_Work required_: Word for word, transcribe all the entries shown below.

Stored data
-------------------------
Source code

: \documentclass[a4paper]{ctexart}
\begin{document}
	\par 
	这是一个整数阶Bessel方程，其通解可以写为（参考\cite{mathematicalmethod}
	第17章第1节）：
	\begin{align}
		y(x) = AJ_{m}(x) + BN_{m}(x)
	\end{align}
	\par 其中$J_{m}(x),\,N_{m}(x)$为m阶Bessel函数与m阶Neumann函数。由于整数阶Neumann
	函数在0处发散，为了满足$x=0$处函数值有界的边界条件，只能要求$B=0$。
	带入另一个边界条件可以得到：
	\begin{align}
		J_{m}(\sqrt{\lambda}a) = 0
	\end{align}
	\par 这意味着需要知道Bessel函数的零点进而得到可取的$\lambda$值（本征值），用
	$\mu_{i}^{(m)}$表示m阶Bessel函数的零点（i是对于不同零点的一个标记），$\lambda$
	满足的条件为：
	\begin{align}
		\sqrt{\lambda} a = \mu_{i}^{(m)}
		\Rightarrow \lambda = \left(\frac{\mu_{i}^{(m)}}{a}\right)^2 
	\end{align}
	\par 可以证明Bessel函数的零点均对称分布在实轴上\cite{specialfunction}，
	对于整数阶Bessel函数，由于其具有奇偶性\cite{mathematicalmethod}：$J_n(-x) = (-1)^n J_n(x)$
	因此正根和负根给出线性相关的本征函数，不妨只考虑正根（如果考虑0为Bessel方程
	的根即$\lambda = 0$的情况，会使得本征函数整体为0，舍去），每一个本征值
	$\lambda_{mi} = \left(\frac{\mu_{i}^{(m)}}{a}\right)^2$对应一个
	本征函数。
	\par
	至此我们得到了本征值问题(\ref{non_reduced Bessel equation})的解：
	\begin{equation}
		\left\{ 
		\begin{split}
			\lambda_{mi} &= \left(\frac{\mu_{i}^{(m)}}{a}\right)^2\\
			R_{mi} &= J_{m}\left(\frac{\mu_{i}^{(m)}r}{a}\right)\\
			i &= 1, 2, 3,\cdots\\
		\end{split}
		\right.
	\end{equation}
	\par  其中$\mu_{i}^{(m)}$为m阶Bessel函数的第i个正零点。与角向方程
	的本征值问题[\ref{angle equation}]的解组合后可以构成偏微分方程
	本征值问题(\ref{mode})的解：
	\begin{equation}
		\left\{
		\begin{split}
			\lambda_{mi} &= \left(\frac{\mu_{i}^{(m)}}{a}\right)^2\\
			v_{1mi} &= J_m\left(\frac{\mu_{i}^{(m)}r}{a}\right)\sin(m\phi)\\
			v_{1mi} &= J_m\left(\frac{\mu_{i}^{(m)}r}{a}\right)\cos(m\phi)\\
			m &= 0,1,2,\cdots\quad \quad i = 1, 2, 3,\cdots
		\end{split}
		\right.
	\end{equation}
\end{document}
-------------------------
_Your solution_:
Source code

: \documentclass[a4paper]{ctexart}
\begin{document}
	\par 
	这是一个整数阶Bessel方程，其通解可以写为（参考\cite{mathematicalmethod}
	第17章第1节）：
	\begin{align}
		y(x) = AJ_{m}(x) + BN_{m}(x)
	\end{align}
	\par 其中$J_{m}(x),\,N_{m}(x)$为m阶Bessel函数与m阶Neumann函数。由于整数阶Neumann
	函数在0处发散，为了满足$x=0$处函数值有界的边界条件，只能要求$B=0$。
	带入另一个边界条件可以得到：
	\begin{align}
		J_{m}(\sqrt{\lambda}a) = 0
	\end{align}
	\par 这意味着需要知道Bessel函数的零点进而得到可取的$\lambda$值（本征值），用
	$\mu_{i}^{(m)}$表示m阶Bessel函数的零点（i是对于不同零点的一个标记），$\lambda$
	满足的条件为：
	\begin{align}
		\sqrt{\lambda} a = \mu_{i}^{(m)}
		\Rightarrow \lambda = \left(\frac{\mu_{i}^{(m)}}{a}\right)^2 
	\end{align}
	\par 可以证明Bessel函数的零点均对称分布在实轴上\cite{specialfunction}，
	对于整数阶Bessel函数，由于其具有奇偶性\cite{mathematicalmethod}：$J_n(-x) = (-1)^n J_n(x)$
	因此正根和负根给出线性相关的本征函数，不妨只考虑正根（如果考虑0为Bessel方程
	的根即$\lambda = 0$的情况，会使得本征函数整体为0，舍去），每一个本征值
	$\lambda_{mi} = \left(\frac{\mu_{i}^{(m)}}{a}\right)^2$对应一个
	本征函数。
	\par
	至此我们得到了本征值问题(\ref{non_reduced Bessel equation})的解：
	\begin{equation}
		\left\{ 
		\begin{split}
			\lambda_{mi} &= \left(\frac{\mu_{i}^{(m)}}{a}\right)^2\\
			R_{mi} &= J_{m}\left(\frac{\mu_{i}^{(m)}r}{a}\right)\\
			i &= 1, 2, 3,\cdots\\
		\end{split}
		\right.
	\end{equation}
	\par  其中$\mu_{i}^{(m)}$为m阶Bessel函数的第i个正零点。与角向方程
	的本征值问题[\ref{angle equation}]的解组合后可以构成偏微分方程
	本征值问题(\ref{mode})的解：
	\begin{equation}
		\left\{
		\begin{split}
			\lambda_{mi} &= \left(\frac{\mu_{i}^{(m)}}{a}\right)^2\\
			v_{1mi} &= J_m\left(\frac{\mu_{i}^{(m)}r}{a}\right)\sin(m\phi)\\
			v_{1mi} &= J_m\left(\frac{\mu_{i}^{(m)}r}{a}\right)\cos(m\phi)\\
			m &= 0,1,2,\cdots\quad \quad i = 1, 2, 3,\cdots
		\end{split}
		\right.
	\end{equation}
\end{document}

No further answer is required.